Enter the Gold Line. After a morning at our usual weekend haunt, the kid-friendly Swork coffeehouse in Eagle Rock, we drove on to the Mission St. collection of stores in South Pasadena. As Evan fell asleep in the stroller, Maria and I checked out a few of the shops -- including a collectibles shop that specialized in old magazines, trinkets and books (I bought a 1981 3rd grade history textbook on Los Angeles -- including some cool shots of the Civic Center circa 1940s -- for $1!).
Then, after we exhausted the Mission St. stores, we parked the car for good (free 3-hour parking) and jumped on the Gold Line, headed toward Union Station. At just $1.25, the Gold Line was worth its weight in... er, gold. Evan loved riding the choo-choo (he hasn't yet learned the term "light rail rapid transit") and smiled from ear to ear for the entire journey. (Yes, this is the effect Thomas the Tank Engine is having on our nation's youth.)
We arrived at Union Station, where Evan had no interest in seeing where Mommy and Daddy got married (the old Fred Harvey restaurant). So we crossed to Olvera Street, where the colors, sights and sounds kept Evan enthralled. After waiting for 15 minutes at La Golondrina Cafe for a table, we left (trust me, the food isn't worth the price there anyway -- and the margaritas aren't cheap. We dodged a bullet) and headed down to La Luz del Dia (West 1 Olvera).
Above, both Maria and I ordered the #6 platter -- coincidentally, a favorite of Charles Phoenix's. (A few months ago, on another adventurous Saturday, we hit downtown's Clifton's Cafeteria -- another kitschy favorite of pop culture enthusiast Phoenix.)
La Luz del Dia offers some of the more authentic food on Olvera Street, which admittedly is a tourist trap. But I've always thought that Olvera was at least a tastefully managed tourist trap. And it still boasts a ton of history, including the Avila Adobe -- L.A.'s oldest existing structure, and one we finally stepped inside for the first time on Saturday.
But back to La Luz del Dia. Our #6 platter came with carnitas, guacamole and salsa, rice and beans, and two fresh tortillas. ($6.24 -- quite a good deal). The real bargain, however, are the tamales. We got Evan a pork tamale for $1 -- and were impressed by both the size and by the taste.

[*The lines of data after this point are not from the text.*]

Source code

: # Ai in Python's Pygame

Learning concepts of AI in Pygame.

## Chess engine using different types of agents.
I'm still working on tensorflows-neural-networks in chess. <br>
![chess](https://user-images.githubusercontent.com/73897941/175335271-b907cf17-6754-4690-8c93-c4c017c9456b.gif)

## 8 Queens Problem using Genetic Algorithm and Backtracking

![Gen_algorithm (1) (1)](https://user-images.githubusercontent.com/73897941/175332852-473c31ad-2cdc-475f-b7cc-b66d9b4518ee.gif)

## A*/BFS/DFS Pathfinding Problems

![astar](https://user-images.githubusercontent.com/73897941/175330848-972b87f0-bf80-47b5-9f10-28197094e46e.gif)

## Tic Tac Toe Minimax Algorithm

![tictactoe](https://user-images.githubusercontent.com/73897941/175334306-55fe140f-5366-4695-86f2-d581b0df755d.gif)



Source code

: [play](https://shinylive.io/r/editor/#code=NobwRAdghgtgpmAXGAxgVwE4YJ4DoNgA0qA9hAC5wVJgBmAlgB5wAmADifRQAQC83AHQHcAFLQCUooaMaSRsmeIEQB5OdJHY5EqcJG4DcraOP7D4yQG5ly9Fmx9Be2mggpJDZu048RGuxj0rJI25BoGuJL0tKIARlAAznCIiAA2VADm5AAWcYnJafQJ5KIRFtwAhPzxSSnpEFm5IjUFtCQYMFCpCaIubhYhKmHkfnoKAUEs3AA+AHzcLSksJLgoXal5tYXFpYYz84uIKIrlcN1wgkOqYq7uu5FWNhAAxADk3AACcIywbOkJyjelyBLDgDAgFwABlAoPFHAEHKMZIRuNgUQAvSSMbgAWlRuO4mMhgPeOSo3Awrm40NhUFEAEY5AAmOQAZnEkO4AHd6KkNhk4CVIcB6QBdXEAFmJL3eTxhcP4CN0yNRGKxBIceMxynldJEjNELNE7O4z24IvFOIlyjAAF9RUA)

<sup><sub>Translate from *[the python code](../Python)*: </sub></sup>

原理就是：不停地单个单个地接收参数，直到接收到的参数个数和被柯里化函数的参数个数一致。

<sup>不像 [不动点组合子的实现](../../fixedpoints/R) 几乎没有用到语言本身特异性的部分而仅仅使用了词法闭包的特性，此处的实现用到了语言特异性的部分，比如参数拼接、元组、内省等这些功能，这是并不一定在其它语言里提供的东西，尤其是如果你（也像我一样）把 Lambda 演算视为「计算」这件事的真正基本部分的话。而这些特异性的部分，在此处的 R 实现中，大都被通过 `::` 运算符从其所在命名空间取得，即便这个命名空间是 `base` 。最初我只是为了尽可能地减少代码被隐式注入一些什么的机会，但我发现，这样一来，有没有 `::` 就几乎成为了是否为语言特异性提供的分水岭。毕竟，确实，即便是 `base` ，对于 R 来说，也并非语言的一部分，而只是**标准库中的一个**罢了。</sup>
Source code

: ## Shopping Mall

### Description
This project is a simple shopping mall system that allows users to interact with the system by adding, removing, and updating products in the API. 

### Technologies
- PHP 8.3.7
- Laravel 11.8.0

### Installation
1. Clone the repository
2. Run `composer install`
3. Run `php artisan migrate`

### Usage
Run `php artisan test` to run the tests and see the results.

We also purchased a sweet corn tamale, also for just a $1.
Later, we couldn't resist stopping by Mr. Churro for a fresh, just deep-fried cinnamon and sugar churro. We also walked around the plaza, where dancers were performing, and stuck our head inside the Pico House.
Eventually it was time to jump back to Union Station and take the Gold Line back to our car. Once back in South Pasadena, we did a bit more exploring (above, a statue at the Mission St. stop dwarfs everyone -- especially Evan). We checked out South Pasadena's main library (impressive and beautiful on the outside, but tragically sporting a 1970s-era renovation on the inside).
After that, we made it home (eventually -- after passing through Hermon). Evan's still talking about the train -- I'm sure we'll be taking another Gold Line ride soon.